Re: Wallace vs. Harris Mini "Battle Royale"

Jane said Jan 15, 2007, 1:15 AM:

 

Julian,
Thank you for all that information.  I totally understand that  you are not telling me this for any 'egoic' reason,  but to stress the integrity with which you have been pursuing this path of sprititual discovery, and to map out the the various avenues that you have been down.  It sounds like they have been numerous.  I am glad, with the all the new age hokey pokey  on the go, that you have been exploring and shining the your rational light on it.

In the clip with Dawkins, he says at some point that he believes that there will be a very simple explanation for how the universe got here.   I agree with him. Though I don't think very many people necessarily follow me, I actually ponder the physics formula for the universe often.  I started  a thread about this on the old, old (1st) Integral Naked forum called “how the uroborus eats its tail.”  It is a statement of how consciousness becomes conscious of itself, and what the real physics formula for this phenomenon we call the universe is, and how it overlays the phenomenon we call 'enlightenment'.  “How is it that the brain is in the body but the body is in the mind.”  The instrument of perception is embedded in the very thing which it trying to be perceived.

I actually expect that synchronicity and clairvoyance, the power of intention, creative visualization and other 'unexplainables' are toing to be able to be explained too in a real bonafide physics formula too.  But saying that there is a physics formula that will explain it, is not to say that all of these unexplainables are pre-rational lies that need to be hauled out to the trash can in our pursuit of truth.  (though, clearly some real life 'cases' of them are lies and crap and fake) 

I often think of how Tyco Brahe actually was able to make measurements that did not fit the formula that the sun travelled around the sun.  These accurate yet unexplainable inconsistencies were essential in the next step for copernicus.

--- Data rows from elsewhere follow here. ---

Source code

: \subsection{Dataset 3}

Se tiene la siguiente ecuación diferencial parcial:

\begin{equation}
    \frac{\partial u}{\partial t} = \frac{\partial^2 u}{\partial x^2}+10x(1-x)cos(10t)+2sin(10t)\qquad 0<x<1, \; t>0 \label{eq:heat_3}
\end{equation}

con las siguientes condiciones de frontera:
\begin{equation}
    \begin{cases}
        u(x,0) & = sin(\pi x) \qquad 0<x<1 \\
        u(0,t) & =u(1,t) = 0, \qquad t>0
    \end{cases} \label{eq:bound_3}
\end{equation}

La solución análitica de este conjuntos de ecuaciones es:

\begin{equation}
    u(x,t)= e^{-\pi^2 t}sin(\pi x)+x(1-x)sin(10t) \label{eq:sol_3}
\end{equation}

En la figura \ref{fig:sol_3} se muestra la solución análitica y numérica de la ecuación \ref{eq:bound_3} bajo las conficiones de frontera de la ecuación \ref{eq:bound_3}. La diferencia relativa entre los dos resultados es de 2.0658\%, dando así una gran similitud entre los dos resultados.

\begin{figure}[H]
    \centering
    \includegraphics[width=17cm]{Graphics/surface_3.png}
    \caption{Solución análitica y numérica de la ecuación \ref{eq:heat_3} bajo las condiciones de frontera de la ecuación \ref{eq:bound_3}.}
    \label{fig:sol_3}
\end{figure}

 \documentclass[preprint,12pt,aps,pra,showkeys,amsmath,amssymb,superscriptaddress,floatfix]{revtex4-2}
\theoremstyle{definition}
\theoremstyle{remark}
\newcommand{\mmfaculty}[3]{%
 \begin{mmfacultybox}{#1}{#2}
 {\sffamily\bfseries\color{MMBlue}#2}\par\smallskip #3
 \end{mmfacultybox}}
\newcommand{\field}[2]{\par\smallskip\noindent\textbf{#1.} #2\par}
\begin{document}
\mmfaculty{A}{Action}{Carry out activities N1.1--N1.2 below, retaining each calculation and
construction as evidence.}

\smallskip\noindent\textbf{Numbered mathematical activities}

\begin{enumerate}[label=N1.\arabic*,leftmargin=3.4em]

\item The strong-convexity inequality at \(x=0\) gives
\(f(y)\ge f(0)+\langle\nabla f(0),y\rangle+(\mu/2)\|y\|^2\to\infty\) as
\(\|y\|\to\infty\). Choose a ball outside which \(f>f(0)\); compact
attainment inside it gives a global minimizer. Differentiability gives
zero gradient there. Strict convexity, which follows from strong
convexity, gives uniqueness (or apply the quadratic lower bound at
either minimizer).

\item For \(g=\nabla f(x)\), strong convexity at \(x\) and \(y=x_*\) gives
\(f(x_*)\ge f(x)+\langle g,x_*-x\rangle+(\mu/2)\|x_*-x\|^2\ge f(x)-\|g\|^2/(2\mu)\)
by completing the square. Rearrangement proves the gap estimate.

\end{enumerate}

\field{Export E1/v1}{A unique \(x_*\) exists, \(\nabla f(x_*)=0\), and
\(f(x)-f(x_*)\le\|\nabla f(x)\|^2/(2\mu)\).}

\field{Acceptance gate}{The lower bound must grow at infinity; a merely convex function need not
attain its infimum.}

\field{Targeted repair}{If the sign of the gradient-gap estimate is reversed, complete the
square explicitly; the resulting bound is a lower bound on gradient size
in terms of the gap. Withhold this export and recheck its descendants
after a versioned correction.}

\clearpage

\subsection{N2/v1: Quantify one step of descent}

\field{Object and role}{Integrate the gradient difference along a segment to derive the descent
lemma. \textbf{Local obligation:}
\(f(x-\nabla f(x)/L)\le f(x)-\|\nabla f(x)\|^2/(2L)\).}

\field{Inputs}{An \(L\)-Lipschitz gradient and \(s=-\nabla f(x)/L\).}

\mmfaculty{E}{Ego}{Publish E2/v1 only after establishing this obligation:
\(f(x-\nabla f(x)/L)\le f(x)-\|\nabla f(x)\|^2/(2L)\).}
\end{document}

When Copernicus made his heretical claim that the earth was travelling around the sun, this was like a psychic earthquake at the time, and defied all the religious dogma about god and man and the order of things.  In the same manner, the 'siddhis' of the world are, in my view, just like those measurements that Tyco Brahe made.  They cannot  be explained by our present world view.  If we throw them out, we will be losing some valuable information, information that we require to solve the big riddle.

I believe that the riddle that we have been trying to solve: how did we get here?—has its solution embedded in the very pre-rational mythology that you would relegate to the 'in here'. 
I look at tall of those aphorisms, and I ponder what the deeper (out here)messages.  What are they trying to offer us, what clues to solve this riddle?  

For instance: “It is more difficult for a rich man to get into the kingdom of heaven, than it is for a camel to go through the eye of a needle. ”   This statement is about the layers of self that must be dis-indentified with in order to shift into a non-dual state of awareness.  

“The first will be last and the last will be first”—“what goes around comes around”—actually speaks to the circular nature of the universe.  Which begins to describe part of  the two-sided, mobeus-like configuration, where the inside becomes the outside and the outside becomes the inside, or as Aurobindo and Teilhard spoke about: materialization of spirit and the spiritualization of matter.  

“physical reality is a condition of reality the same way that ice is a condition of water”—saying something about the nature of spirit and matter, the right and left quadrants, how they interchange.

“Take off the mask of the devil and you will find God”—a statement about the matter and spirit, the right and left quadrants of the AQAL.  Also the math of the absolutes.

I love Robert Anton Wilson's recognition that each one of us(stripped to our bare essence – no longer indentifying with the stuff we have accumulated, the drama in our lives ,or our egos) is a 'reality tunnel'.   I would have loved Stephen Hawking to have put his theories with Robert Anton Wilson…… 

So, Julian, I am also a rationalist but one who believes that the next peices of the puzzle are emerging not by throwing out all the mythologies as 'gibberish' or reinterpretting them like they are expressions of only our inner workings, but rather by mining them for even deeper meaning, not just 'in here', but 'in here', 'out there',' All level, All Quadrant.'…And I actually think this is being done.  Although I appreciate the intention of what you doing, it seems to me that you are throwing some lovely helpful babies out with the bath water…..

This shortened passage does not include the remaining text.